• EXERCISE INSTRUCTIONS: Your output must consist of the records printed verbatim, with the pictures excluded.

Collected data entries:

══════════

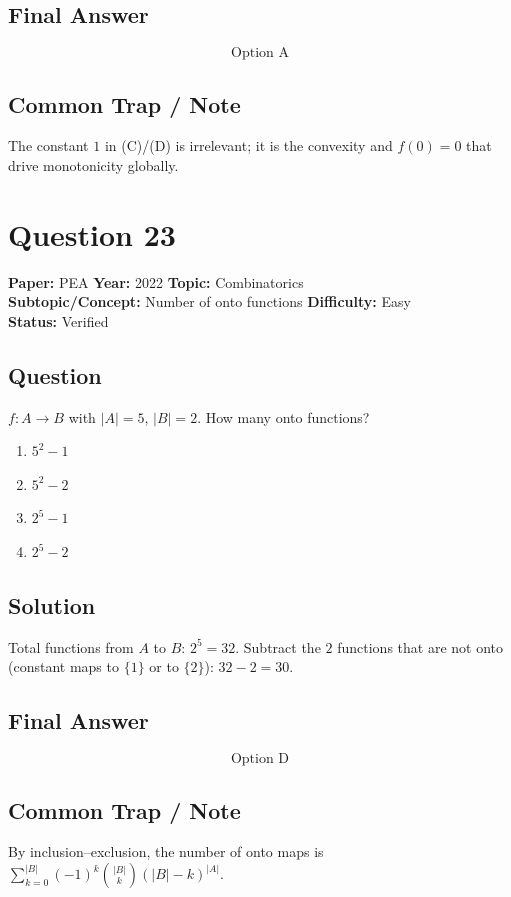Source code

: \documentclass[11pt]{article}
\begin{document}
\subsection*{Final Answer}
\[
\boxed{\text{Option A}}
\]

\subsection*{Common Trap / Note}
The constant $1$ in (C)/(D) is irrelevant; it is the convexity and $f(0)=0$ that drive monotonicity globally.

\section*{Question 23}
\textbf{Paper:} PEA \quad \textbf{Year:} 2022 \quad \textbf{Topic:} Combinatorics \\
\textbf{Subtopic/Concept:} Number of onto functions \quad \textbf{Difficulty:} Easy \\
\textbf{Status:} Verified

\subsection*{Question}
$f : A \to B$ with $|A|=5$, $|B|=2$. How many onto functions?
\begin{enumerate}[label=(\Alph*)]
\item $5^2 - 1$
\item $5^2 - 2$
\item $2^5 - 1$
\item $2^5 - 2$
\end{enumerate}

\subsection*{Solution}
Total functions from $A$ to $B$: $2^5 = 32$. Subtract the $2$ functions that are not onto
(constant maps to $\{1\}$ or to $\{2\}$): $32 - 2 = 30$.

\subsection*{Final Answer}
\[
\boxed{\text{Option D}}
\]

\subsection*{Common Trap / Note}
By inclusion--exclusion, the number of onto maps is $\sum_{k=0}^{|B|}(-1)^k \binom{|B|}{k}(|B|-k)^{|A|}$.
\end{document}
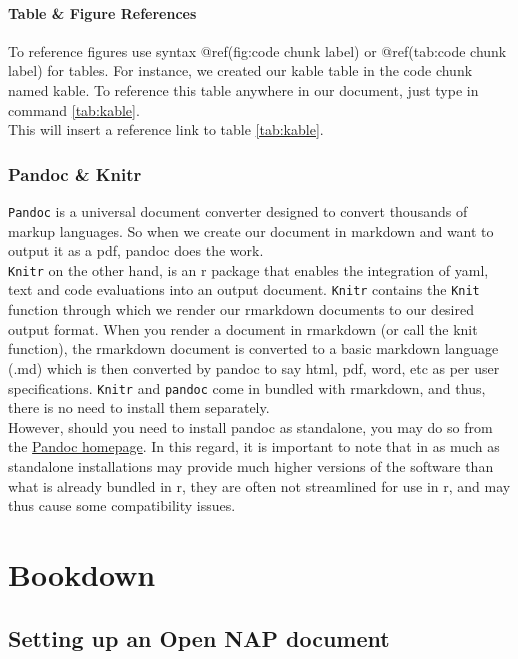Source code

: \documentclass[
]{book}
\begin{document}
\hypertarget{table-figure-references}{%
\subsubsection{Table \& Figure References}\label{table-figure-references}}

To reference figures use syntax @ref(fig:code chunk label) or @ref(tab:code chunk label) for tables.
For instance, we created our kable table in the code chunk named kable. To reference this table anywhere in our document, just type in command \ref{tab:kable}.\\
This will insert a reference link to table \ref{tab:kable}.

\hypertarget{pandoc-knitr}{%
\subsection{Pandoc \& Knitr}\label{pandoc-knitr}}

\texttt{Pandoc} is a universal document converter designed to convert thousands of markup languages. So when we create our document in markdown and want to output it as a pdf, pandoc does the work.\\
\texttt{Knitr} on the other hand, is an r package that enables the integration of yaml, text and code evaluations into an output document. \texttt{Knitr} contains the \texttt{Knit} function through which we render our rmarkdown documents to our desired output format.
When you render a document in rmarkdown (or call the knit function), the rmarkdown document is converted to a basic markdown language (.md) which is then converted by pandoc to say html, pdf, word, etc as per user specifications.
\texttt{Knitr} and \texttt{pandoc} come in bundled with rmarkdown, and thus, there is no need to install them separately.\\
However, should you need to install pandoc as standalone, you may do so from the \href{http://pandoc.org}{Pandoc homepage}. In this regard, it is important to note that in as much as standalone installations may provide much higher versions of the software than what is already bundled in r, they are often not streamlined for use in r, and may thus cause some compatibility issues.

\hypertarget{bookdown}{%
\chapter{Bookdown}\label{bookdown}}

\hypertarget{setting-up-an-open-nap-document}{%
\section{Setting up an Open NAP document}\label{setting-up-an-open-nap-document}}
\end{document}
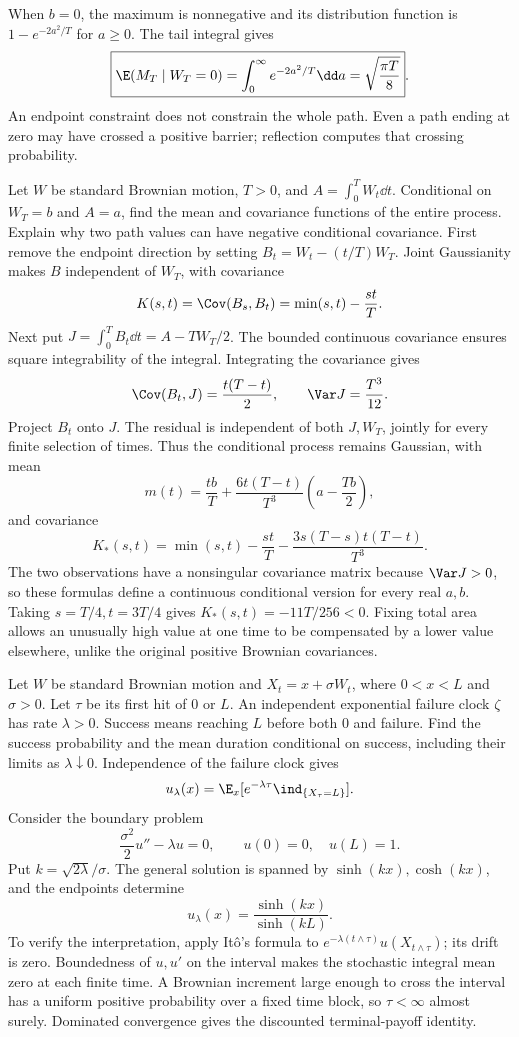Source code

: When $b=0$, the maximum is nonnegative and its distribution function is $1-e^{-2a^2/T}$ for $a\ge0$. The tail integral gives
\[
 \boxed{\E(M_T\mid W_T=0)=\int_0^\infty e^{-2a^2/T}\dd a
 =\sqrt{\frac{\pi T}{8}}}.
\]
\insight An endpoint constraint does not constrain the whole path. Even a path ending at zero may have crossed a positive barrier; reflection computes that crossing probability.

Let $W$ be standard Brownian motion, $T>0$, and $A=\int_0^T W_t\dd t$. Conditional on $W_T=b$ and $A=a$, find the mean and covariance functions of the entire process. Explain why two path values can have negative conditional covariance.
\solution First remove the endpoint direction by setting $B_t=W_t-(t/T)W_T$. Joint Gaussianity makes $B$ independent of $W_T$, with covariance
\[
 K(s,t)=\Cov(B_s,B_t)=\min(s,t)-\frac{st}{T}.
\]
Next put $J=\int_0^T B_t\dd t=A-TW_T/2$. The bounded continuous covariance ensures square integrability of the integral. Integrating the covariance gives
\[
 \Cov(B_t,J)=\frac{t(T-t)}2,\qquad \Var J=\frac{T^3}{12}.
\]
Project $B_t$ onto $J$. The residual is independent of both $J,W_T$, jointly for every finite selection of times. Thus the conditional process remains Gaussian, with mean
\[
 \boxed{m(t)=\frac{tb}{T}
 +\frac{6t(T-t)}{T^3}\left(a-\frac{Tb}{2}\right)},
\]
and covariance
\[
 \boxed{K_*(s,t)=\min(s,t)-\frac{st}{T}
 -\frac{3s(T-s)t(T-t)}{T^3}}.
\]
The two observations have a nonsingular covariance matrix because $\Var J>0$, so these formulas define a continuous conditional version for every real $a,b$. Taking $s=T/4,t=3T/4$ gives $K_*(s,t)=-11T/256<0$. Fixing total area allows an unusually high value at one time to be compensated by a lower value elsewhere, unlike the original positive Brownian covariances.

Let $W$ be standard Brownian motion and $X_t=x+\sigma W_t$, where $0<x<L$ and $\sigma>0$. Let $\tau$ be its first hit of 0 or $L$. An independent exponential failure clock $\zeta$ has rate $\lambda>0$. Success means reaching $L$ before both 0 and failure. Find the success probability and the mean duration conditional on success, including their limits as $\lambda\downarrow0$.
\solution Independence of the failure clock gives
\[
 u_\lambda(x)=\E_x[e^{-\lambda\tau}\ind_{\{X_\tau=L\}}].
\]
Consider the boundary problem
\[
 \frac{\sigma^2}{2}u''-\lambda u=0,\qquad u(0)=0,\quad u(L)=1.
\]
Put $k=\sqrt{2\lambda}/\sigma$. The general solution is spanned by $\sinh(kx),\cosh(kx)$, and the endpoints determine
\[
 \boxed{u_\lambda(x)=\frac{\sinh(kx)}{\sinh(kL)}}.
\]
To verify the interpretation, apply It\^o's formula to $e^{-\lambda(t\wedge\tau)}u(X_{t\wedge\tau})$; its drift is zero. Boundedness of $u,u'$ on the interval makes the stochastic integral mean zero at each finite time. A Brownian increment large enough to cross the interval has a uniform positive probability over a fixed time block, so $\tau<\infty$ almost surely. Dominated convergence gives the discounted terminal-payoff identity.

══════════

• SOLUTION FOR THIS PROBLEM:
Source code

: \documentclass[11pt]{article}
\begin{document}
\subsection*{Final Answer}
\[
\boxed{\text{Option A}}
\]

\subsection*{Common Trap / Note}
The constant $1$ in (C)/(D) is irrelevant; it is the convexity and $f(0)=0$ that drive monotonicity globally.

\section*{Question 23}
\textbf{Paper:} PEA \quad \textbf{Year:} 2022 \quad \textbf{Topic:} Combinatorics \\
\textbf{Subtopic/Concept:} Number of onto functions \quad \textbf{Difficulty:} Easy \\
\textbf{Status:} Verified

\subsection*{Question}
$f : A \to B$ with $|A|=5$, $|B|=2$. How many onto functions?
\begin{enumerate}[label=(\Alph*)]
\item $5^2 - 1$
\item $5^2 - 2$
\item $2^5 - 1$
\item $2^5 - 2$
\end{enumerate}

\subsection*{Solution}
Total functions from $A$ to $B$: $2^5 = 32$. Subtract the $2$ functions that are not onto
(constant maps to $\{1\}$ or to $\{2\}$): $32 - 2 = 30$.

\subsection*{Final Answer}
\[
\boxed{\text{Option D}}
\]

\subsection*{Common Trap / Note}
By inclusion--exclusion, the number of onto maps is $\sum_{k=0}^{|B|}(-1)^k \binom{|B|}{k}(|B|-k)^{|A|}$.
\end{document}
Source code

: \documentclass[
]{book}
\begin{document}
\hypertarget{table-figure-references}{%
\subsubsection{Table \& Figure References}\label{table-figure-references}}

To reference figures use syntax @ref(fig:code chunk label) or @ref(tab:code chunk label) for tables.
For instance, we created our kable table in the code chunk named kable. To reference this table anywhere in our document, just type in command \ref{tab:kable}.\\
This will insert a reference link to table \ref{tab:kable}.

\hypertarget{pandoc-knitr}{%
\subsection{Pandoc \& Knitr}\label{pandoc-knitr}}

\texttt{Pandoc} is a universal document converter designed to convert thousands of markup languages. So when we create our document in markdown and want to output it as a pdf, pandoc does the work.\\
\texttt{Knitr} on the other hand, is an r package that enables the integration of yaml, text and code evaluations into an output document. \texttt{Knitr} contains the \texttt{Knit} function through which we render our rmarkdown documents to our desired output format.
When you render a document in rmarkdown (or call the knit function), the rmarkdown document is converted to a basic markdown language (.md) which is then converted by pandoc to say html, pdf, word, etc as per user specifications.
\texttt{Knitr} and \texttt{pandoc} come in bundled with rmarkdown, and thus, there is no need to install them separately.\\
However, should you need to install pandoc as standalone, you may do so from the \href{http://pandoc.org}{Pandoc homepage}. In this regard, it is important to note that in as much as standalone installations may provide much higher versions of the software than what is already bundled in r, they are often not streamlined for use in r, and may thus cause some compatibility issues.

\hypertarget{bookdown}{%
\chapter{Bookdown}\label{bookdown}}

\hypertarget{setting-up-an-open-nap-document}{%
\section{Setting up an Open NAP document}\label{setting-up-an-open-nap-document}}
\end{document}
Source code

: When $b=0$, the maximum is nonnegative and its distribution function is $1-e^{-2a^2/T}$ for $a\ge0$. The tail integral gives
\[
 \boxed{\E(M_T\mid W_T=0)=\int_0^\infty e^{-2a^2/T}\dd a
 =\sqrt{\frac{\pi T}{8}}}.
\]
\insight An endpoint constraint does not constrain the whole path. Even a path ending at zero may have crossed a positive barrier; reflection computes that crossing probability.

Let $W$ be standard Brownian motion, $T>0$, and $A=\int_0^T W_t\dd t$. Conditional on $W_T=b$ and $A=a$, find the mean and covariance functions of the entire process. Explain why two path values can have negative conditional covariance.
\solution First remove the endpoint direction by setting $B_t=W_t-(t/T)W_T$. Joint Gaussianity makes $B$ independent of $W_T$, with covariance
\[
 K(s,t)=\Cov(B_s,B_t)=\min(s,t)-\frac{st}{T}.
\]
Next put $J=\int_0^T B_t\dd t=A-TW_T/2$. The bounded continuous covariance ensures square integrability of the integral. Integrating the covariance gives
\[
 \Cov(B_t,J)=\frac{t(T-t)}2,\qquad \Var J=\frac{T^3}{12}.
\]
Project $B_t$ onto $J$. The residual is independent of both $J,W_T$, jointly for every finite selection of times. Thus the conditional process remains Gaussian, with mean
\[
 \boxed{m(t)=\frac{tb}{T}
 +\frac{6t(T-t)}{T^3}\left(a-\frac{Tb}{2}\right)},
\]
and covariance
\[
 \boxed{K_*(s,t)=\min(s,t)-\frac{st}{T}
 -\frac{3s(T-s)t(T-t)}{T^3}}.
\]
The two observations have a nonsingular covariance matrix because $\Var J>0$, so these formulas define a continuous conditional version for every real $a,b$. Taking $s=T/4,t=3T/4$ gives $K_*(s,t)=-11T/256<0$. Fixing total area allows an unusually high value at one time to be compensated by a lower value elsewhere, unlike the original positive Brownian covariances.

Let $W$ be standard Brownian motion and $X_t=x+\sigma W_t$, where $0<x<L$ and $\sigma>0$. Let $\tau$ be its first hit of 0 or $L$. An independent exponential failure clock $\zeta$ has rate $\lambda>0$. Success means reaching $L$ before both 0 and failure. Find the success probability and the mean duration conditional on success, including their limits as $\lambda\downarrow0$.
\solution Independence of the failure clock gives
\[
 u_\lambda(x)=\E_x[e^{-\lambda\tau}\ind_{\{X_\tau=L\}}].
\]
Consider the boundary problem
\[
 \frac{\sigma^2}{2}u''-\lambda u=0,\qquad u(0)=0,\quad u(L)=1.
\]
Put $k=\sqrt{2\lambda}/\sigma$. The general solution is spanned by $\sinh(kx),\cosh(kx)$, and the endpoints determine
\[
 \boxed{u_\lambda(x)=\frac{\sinh(kx)}{\sinh(kL)}}.
\]
To verify the interpretation, apply It\^o's formula to $e^{-\lambda(t\wedge\tau)}u(X_{t\wedge\tau})$; its drift is zero. Boundedness of $u,u'$ on the interval makes the stochastic integral mean zero at each finite time. A Brownian increment large enough to cross the interval has a uniform positive probability over a fixed time block, so $\tau<\infty$ almost surely. Dominated convergence gives the discounted terminal-payoff identity.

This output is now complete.